— Exercise details —
Your answer should be every line of the entries that has the string "domain" in it.

(Saved data entries)
---

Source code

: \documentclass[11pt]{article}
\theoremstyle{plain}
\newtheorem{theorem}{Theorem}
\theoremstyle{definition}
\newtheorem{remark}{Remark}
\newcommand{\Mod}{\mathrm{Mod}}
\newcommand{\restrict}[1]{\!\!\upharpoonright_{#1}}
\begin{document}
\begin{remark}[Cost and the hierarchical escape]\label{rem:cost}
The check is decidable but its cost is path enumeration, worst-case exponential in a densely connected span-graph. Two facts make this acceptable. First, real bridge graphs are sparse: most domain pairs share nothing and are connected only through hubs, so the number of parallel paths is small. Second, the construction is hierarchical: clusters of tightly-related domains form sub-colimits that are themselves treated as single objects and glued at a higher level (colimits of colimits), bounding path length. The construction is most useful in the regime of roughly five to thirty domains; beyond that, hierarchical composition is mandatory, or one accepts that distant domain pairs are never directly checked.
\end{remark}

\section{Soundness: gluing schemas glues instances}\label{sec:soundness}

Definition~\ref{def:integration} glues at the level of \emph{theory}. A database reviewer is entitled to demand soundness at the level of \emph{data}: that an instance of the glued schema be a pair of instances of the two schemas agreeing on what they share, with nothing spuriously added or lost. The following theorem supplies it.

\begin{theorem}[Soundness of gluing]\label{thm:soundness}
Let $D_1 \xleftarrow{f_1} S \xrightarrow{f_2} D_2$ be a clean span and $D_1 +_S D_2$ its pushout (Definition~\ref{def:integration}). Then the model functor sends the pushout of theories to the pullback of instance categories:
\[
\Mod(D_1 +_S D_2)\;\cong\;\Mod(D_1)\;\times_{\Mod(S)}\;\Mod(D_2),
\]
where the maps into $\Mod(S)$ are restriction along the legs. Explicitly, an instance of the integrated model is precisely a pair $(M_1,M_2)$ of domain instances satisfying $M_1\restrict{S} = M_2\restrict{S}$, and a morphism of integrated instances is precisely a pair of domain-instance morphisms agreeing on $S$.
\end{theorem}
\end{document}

---

— Exercise response —
The check is decidable but its cost is path enumeration, worst-case exponential in a densely connected span-graph. Two facts make this acceptable. First, real bridge graphs are sparse: most domain pairs share nothing and are connected only through hubs, so the number of parallel paths is small. Second, the construction is hierarchical: clusters of tightly-related domains form sub-colimits that are themselves treated as single objects and glued at a higher level (colimits of colimits), bounding path length. The construction is most useful in the regime of roughly five to thirty domains; beyond that, hierarchical composition is mandatory, or one accepts that distant domain pairs are never directly checked.
where the maps into $\Mod(S)$ are restriction along the legs. Explicitly, an instance of the integrated model is precisely a pair $(M_1,M_2)$ of domain instances satisfying $M_1\restrict{S} = M_2\restrict{S}$, and a morphism of integrated instances is precisely a pair of domain-instance morphisms agreeing on $S$.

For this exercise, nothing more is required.